> _What to work on_:
Reproduce, exactly and in full, the records that follow, minus any pictures.

··· Records provided ···

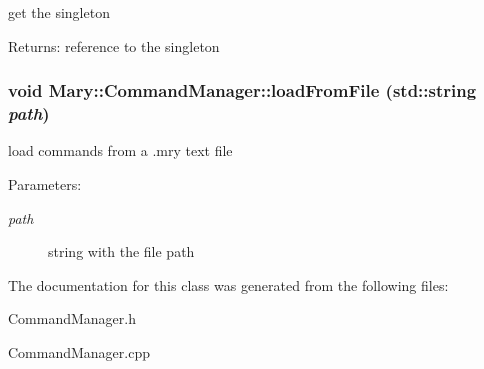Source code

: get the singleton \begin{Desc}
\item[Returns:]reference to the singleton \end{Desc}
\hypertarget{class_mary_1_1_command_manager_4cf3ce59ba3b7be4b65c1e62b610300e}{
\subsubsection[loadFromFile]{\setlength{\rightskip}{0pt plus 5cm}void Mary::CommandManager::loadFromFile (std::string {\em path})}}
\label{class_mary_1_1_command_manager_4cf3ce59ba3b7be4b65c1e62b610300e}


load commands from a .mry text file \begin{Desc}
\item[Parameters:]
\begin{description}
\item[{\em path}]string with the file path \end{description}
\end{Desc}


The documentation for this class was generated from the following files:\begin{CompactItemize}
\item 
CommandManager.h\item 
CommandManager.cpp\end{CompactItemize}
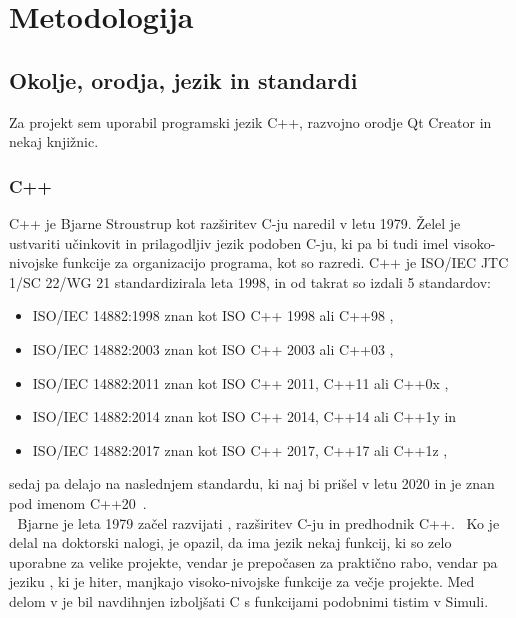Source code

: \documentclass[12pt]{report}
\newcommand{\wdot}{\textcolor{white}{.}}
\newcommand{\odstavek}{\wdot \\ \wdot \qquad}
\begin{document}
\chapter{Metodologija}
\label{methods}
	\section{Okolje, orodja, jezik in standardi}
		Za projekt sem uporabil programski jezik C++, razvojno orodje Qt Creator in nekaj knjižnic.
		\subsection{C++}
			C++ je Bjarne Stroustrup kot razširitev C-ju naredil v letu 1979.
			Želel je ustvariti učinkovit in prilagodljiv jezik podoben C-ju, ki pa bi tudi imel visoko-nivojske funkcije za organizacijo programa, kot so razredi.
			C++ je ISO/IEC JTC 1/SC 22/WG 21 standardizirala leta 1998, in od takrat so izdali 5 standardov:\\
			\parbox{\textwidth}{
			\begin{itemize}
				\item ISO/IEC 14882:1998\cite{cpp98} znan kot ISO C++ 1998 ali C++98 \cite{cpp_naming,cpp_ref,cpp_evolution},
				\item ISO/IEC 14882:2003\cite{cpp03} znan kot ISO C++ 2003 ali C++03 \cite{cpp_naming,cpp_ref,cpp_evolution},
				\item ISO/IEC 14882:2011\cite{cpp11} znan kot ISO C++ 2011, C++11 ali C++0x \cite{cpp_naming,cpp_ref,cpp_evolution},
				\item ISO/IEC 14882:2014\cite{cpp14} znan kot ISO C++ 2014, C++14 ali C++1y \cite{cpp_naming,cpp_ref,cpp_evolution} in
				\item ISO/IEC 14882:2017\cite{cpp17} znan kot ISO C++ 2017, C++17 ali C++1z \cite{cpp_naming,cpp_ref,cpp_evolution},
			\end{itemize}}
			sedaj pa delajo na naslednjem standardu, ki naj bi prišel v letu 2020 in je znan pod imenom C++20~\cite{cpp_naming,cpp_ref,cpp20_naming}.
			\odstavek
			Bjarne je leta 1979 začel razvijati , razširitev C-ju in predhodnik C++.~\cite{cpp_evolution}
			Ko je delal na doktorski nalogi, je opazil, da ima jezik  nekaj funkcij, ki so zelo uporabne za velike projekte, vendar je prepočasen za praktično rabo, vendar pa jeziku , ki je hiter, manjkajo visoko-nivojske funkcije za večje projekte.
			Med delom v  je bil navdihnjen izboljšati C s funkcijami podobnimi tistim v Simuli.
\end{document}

···

> _The completed task_:
Source code

: get the singleton \begin{Desc}
\item[Returns:]reference to the singleton \end{Desc}
\hypertarget{class_mary_1_1_command_manager_4cf3ce59ba3b7be4b65c1e62b610300e}{
\subsubsection[loadFromFile]{\setlength{\rightskip}{0pt plus 5cm}void Mary::CommandManager::loadFromFile (std::string {\em path})}}
\label{class_mary_1_1_command_manager_4cf3ce59ba3b7be4b65c1e62b610300e}


load commands from a .mry text file \begin{Desc}
\item[Parameters:]
\begin{description}
\item[{\em path}]string with the file path \end{description}
\end{Desc}


The documentation for this class was generated from the following files:\begin{CompactItemize}
\item 
CommandManager.h\item 
CommandManager.cpp\end{CompactItemize}
Source code

: \documentclass[12pt]{report}
\newcommand{\wdot}{\textcolor{white}{.}}
\newcommand{\odstavek}{\wdot \\ \wdot \qquad}
\begin{document}
\chapter{Metodologija}
\label{methods}
	\section{Okolje, orodja, jezik in standardi}
		Za projekt sem uporabil programski jezik C++, razvojno orodje Qt Creator in nekaj knjižnic.
		\subsection{C++}
			C++ je Bjarne Stroustrup kot razširitev C-ju naredil v letu 1979.
			Želel je ustvariti učinkovit in prilagodljiv jezik podoben C-ju, ki pa bi tudi imel visoko-nivojske funkcije za organizacijo programa, kot so razredi.
			C++ je ISO/IEC JTC 1/SC 22/WG 21 standardizirala leta 1998, in od takrat so izdali 5 standardov:\\
			\parbox{\textwidth}{
			\begin{itemize}
				\item ISO/IEC 14882:1998\cite{cpp98} znan kot ISO C++ 1998 ali C++98 \cite{cpp_naming,cpp_ref,cpp_evolution},
				\item ISO/IEC 14882:2003\cite{cpp03} znan kot ISO C++ 2003 ali C++03 \cite{cpp_naming,cpp_ref,cpp_evolution},
				\item ISO/IEC 14882:2011\cite{cpp11} znan kot ISO C++ 2011, C++11 ali C++0x \cite{cpp_naming,cpp_ref,cpp_evolution},
				\item ISO/IEC 14882:2014\cite{cpp14} znan kot ISO C++ 2014, C++14 ali C++1y \cite{cpp_naming,cpp_ref,cpp_evolution} in
				\item ISO/IEC 14882:2017\cite{cpp17} znan kot ISO C++ 2017, C++17 ali C++1z \cite{cpp_naming,cpp_ref,cpp_evolution},
			\end{itemize}}
			sedaj pa delajo na naslednjem standardu, ki naj bi prišel v letu 2020 in je znan pod imenom C++20~\cite{cpp_naming,cpp_ref,cpp20_naming}.
			\odstavek
			Bjarne je leta 1979 začel razvijati , razširitev C-ju in predhodnik C++.~\cite{cpp_evolution}
			Ko je delal na doktorski nalogi, je opazil, da ima jezik  nekaj funkcij, ki so zelo uporabne za velike projekte, vendar je prepočasen za praktično rabo, vendar pa jeziku , ki je hiter, manjkajo visoko-nivojske funkcije za večje projekte.
			Med delom v  je bil navdihnjen izboljšati C s funkcijami podobnimi tistim v Simuli.
\end{document}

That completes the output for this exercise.